There’s a radical anti-tax ideology underneath the surface, but it’s easy to spot.
The topline picture of the new tax reform plan is very clear: tax cuts for the rich paid for by budget cuts for the poor.
The leadership of the House and Senate, and anti-government activist groups like Americans for Prosperity have tried to describe their ideas as bringing “simplicity” to the tax code and in their most Orwellian turn claiming their tax cuts for the rich will “unrig the economy.”
But if you look beneath the surface you can find a radical attempt to use the power of the US federal government to drive down all taxes everywhere. They aim to achieve this through tweaks to the tax code, which will be difficult for the average voter not steeped in tax policy minutia to follow, but could have dramatic implications for how and how much tax is collected at the state, local, and international levels.
There are two key provisions that reveal this strategy:
The first is the shift from a “worldwide” tax system for US companies to a “territorial” tax system. This change would eliminate the federal taxes US companies must pay on the profits they earn offshore. Right now companies pay the normal US corporate tax rate (35 percent) for profits they repatriate from their business activities around the world. Companies get to offset the cost of any taxes they have already paid on these profits in other countries to avoid any double-taxation.
Under the current system, US companies make business decisions based largely on the best market opportunities rather than shopping around for the ideal tax deals. The shift to a territorial system would create stronger pressure on other countries to slash their corporate tax rates in order to attract US companies. In combination with lower US corporate tax rates, the shift to territorial taxes will fuel a dangerous global race to the bottom.

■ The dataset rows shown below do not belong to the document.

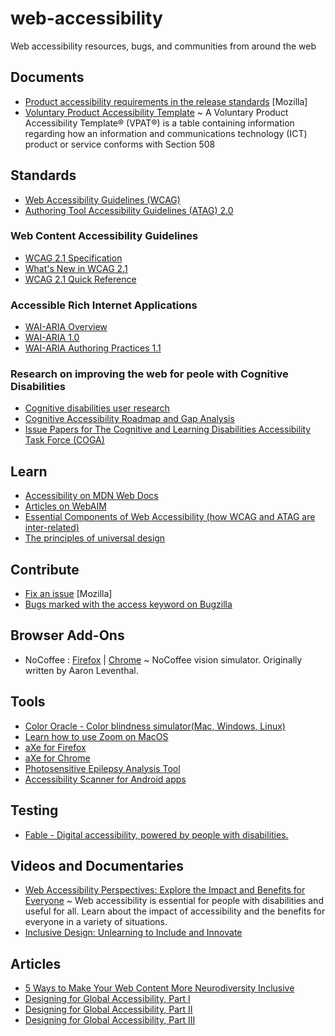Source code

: # web-accessibility
Web accessibility resources, bugs, and communities from around the web

## Documents

* [Product accessibility requirements in the release standards](https://docs.google.com/document/d/1NaCEIshLuXzqxJbpSNFmzeUigcMpReGD1JzPknnpvlo/edit#heading=h.otzjplb9vdv1) [Mozilla]
* [Voluntary Product Accessibility Template](https://en.wikipedia.org/wiki/Voluntary_Product_Accessibility_Template)
 ~ A Voluntary Product Accessibility Template® (VPAT®) is a table containing information regarding how an information and communications technology (ICT) product or service conforms with Section 508
 
 ## Standards
 
 - [Web Accessibility Guidelines (WCAG)](https://www.w3.org/TR/WCAG21/)
 - [Authoring Tool Accessibility Guidelines (ATAG) 2.0](https://www.w3.org/TR/ATAG20/)
 
 ### Web Content Accessibility Guidelines
 
 - [WCAG 2.1 Specification](https://www.w3.org/TR/WCAG21/)
 - [What's New in WCAG 2.1](https://www.w3.org/WAI/standards-guidelines/wcag/new-in-21/)
 - [WCAG 2.1 Quick Reference](https://www.w3.org/WAI/WCAG21/quickref/)
 
 ### Accessible Rich Internet Applications
 
 - [WAI-ARIA Overview](http://www.w3.org/WAI/intro/aria.php)
 - [WAI-ARIA 1.0](http://www.w3.org/TR/wai-aria/)
 - [WAI-ARIA Authoring Practices 1.1](https://www.w3.org/TR/wai-aria-practices-1.1/)
 
 ### Research on improving the web for peole with Cognitive Disabilities
 
 - [Cognitive disabilities user research](https://w3c.github.io/coga/user-research/)
 - [Cognitive Accessibility Roadmap and Gap Analysis](https://w3c.github.io/coga/gap-analysis/)
 - [Issue Papers for The Cognitive and Learning Disabilities Accessibility Task Force (COGA)](https://w3c.github.io/coga/issue-papers/)
 
 ## Learn
 
 - [Accessibility on MDN Web Docs](https://developer.mozilla.org/en-US/docs/Web/Accessibility)
 - [Articles on WebAIM](https://webaim.org/articles/)
 - [Essential Components of Web Accessibility (how WCAG and ATAG are inter-related)](https://www.w3.org/WAI/intro/components.php)
 - [The principles of universal design](https://projects.ncsu.edu/ncsu/design/cud/pubs_p/docs/poster.pdf)
 
 ## Contribute
 
 * [Fix an issue](https://codetribute.mozilla.org/projects/a11y) [Mozilla]
 * [Bugs marked with the access keyword on Bugzilla](https://bugzilla.mozilla.org/buglist.cgi?list_id=14717192&o1=substring&v1=access&f1=keywords&resolution=---&classification=Client%20Software&classification=Developer%20Infrastructure&classification=Components&classification=Server%20Software&classification=Other&query_format=advanced)

## Browser Add-Ons

* NoCoffee : [Firefox](https://addons.mozilla.org/en-US/firefox/addon/nocoffee/) | [Chrome](https://chrome.google.com/webstore/detail/nocoffee/jjeeggmbnhckmgdhmgdckeigabjfbddl?hl=en-GB) ~ NoCoffee vision simulator. Originally written by Aaron Leventhal.

## Tools

- [Color Oracle - Color blindness simulator(Mac, Windows, Linux)](http://www.colororacle.org/index.html)
- [Learn how to use Zoom on MacOS](https://mcmw.abilitynet.org.uk/macos-mojave-magnifying-screen)
- [aXe for Firefox](https://addons.mozilla.org/en-US/firefox/addon/axe-devtools/)
- [aXe for Chrome](https://chrome.google.com/webstore/detail/axe/lhdoppojpmngadmnindnejefpokejbdd)
- [Photosensitive Epilepsy Analysis Tool](https://trace.umd.edu/peat/)
- [Accessibility Scanner for Android apps](https://play.google.com/store/apps/details?id=com.google.android.apps.accessibility.auditor)

## Testing

- [Fable - Digital accessibility, powered by people with disabilities.](https://makeitfable.com/)

## Videos and Documentaries

* [Web Accessibility Perspectives: Explore the Impact and Benefits for Everyone](https://www.w3.org/WAI/perspective-videos/) ~ Web accessibility is essential for people with disabilities and useful for all. Learn about the impact of accessibility and the benefits for everyone in a variety of situations.
* [Inclusive Design: Unlearning to Include and Innovate](https://www.youtube.com/watch?v=uE543v8kj50&list=PLYiaJo7rYNXIUOhbjr1KJUlMdqB_6mweL&index=3&t=0s)

## Articles

* [5 Ways to Make Your Web Content More Neurodiversity Inclusive](http://nosmag.org/5-ways-to-make-your-web-content-more-neurodiversity-inclusive/)
* [Designing for Global Accessibility, Part I](https://design.google/library/designing-global-accessibility-part-1/)
* [Designing for Global Accessibility, Part II](https://design.google/library/designing-global-accessibility-part-2/)
* [Designing for Global Accessibility, Part III](https://design.google/library/designing-global-accessibility-part-iii/)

It would be particularly harmful to poor countries, which raise a disproportionate share of their revenue from corporate taxes. For leaders in Congress this race to the bottom is a feature, not a bug, as it imposes their anti-tax ideological position on other governments, whether or not they agree.

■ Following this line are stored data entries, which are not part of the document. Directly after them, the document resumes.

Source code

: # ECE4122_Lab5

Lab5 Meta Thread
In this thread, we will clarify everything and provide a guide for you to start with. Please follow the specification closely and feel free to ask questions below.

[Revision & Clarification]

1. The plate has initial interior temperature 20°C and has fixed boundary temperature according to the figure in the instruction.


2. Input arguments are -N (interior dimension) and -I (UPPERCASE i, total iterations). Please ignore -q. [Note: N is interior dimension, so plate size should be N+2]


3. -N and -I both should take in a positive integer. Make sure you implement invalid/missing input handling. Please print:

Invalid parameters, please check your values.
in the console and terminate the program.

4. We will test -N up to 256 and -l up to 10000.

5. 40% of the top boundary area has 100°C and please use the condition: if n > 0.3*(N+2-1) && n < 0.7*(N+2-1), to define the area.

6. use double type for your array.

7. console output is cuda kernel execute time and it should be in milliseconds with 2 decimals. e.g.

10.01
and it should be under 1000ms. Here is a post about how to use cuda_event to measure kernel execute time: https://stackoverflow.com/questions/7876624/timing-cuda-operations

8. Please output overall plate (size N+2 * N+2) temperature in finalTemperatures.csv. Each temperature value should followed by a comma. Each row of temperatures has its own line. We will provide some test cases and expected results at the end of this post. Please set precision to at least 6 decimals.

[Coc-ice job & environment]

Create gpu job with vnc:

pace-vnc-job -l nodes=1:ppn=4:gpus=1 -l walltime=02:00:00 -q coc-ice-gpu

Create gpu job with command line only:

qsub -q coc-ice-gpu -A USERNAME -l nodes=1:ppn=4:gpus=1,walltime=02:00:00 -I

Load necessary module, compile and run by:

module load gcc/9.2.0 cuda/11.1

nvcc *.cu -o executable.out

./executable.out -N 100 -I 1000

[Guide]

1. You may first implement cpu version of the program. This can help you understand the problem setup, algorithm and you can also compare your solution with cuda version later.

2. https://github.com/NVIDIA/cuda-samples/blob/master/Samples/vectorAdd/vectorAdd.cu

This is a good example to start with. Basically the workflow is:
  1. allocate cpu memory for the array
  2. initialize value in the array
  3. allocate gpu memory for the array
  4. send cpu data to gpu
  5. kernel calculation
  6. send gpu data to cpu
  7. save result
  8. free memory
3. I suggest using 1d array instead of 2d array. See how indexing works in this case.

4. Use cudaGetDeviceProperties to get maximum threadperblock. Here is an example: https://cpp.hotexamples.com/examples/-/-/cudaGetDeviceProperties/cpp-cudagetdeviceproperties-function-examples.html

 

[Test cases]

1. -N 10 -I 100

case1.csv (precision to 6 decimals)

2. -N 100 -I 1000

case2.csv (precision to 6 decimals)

The second provision to watch is the elimination of the state and local tax deduction. The tax plan released jointly by the White House and leaders from the House and Senate called for the elimination of this deduction, sparking a contentious lobbying effort, by Republicans that represent blue states, to protect it. In spite of the backlash, the White House is “maintaining a hard line” that it will go.

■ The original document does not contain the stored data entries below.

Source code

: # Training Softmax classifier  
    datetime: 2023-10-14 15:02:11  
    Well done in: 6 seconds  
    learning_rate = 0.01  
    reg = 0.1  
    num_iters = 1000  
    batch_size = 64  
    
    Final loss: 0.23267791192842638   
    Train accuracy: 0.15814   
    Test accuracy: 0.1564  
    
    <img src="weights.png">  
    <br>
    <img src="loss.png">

The deduction helps Americans avoid double-taxation on their income by allowing them to deduct the cost of state and local taxes from their federal tax bills. It has long been a target of conservative activists who argue that it is a subsidy to states and localities. Setting aside the fact that calling a tax deduction a subsidy is supposed to be a left-wing construct, the underlying rationale for eliminating the state and local deduction is to punish localities and states that have relatively higher taxes.
That’s why groups like the Koch Brothers funded Americans for Prosperity and the Heritage Foundation, along with Speaker of the House Paul Ryan have vocally called for it to go. For these voices getting rid of the deduction is a perfect win-win. It helps raise revenue that can offset the massive rate cuts they want to give large multinational companies and the wealthy while increasing the pressure on state and local governments to lower their own taxes. It allows them to see their ideological vision implemented in places where they don’t even hold political power.
Ultimately that’s what makes these ideas so dangerous. Reasonable people can disagree about the merits of different tax rates, but Republicans are supposed to be the party of federalism, of states’ rights and of local decision making. I guess when it comes tax cuts for big companies and the rich, LOL nothing matters.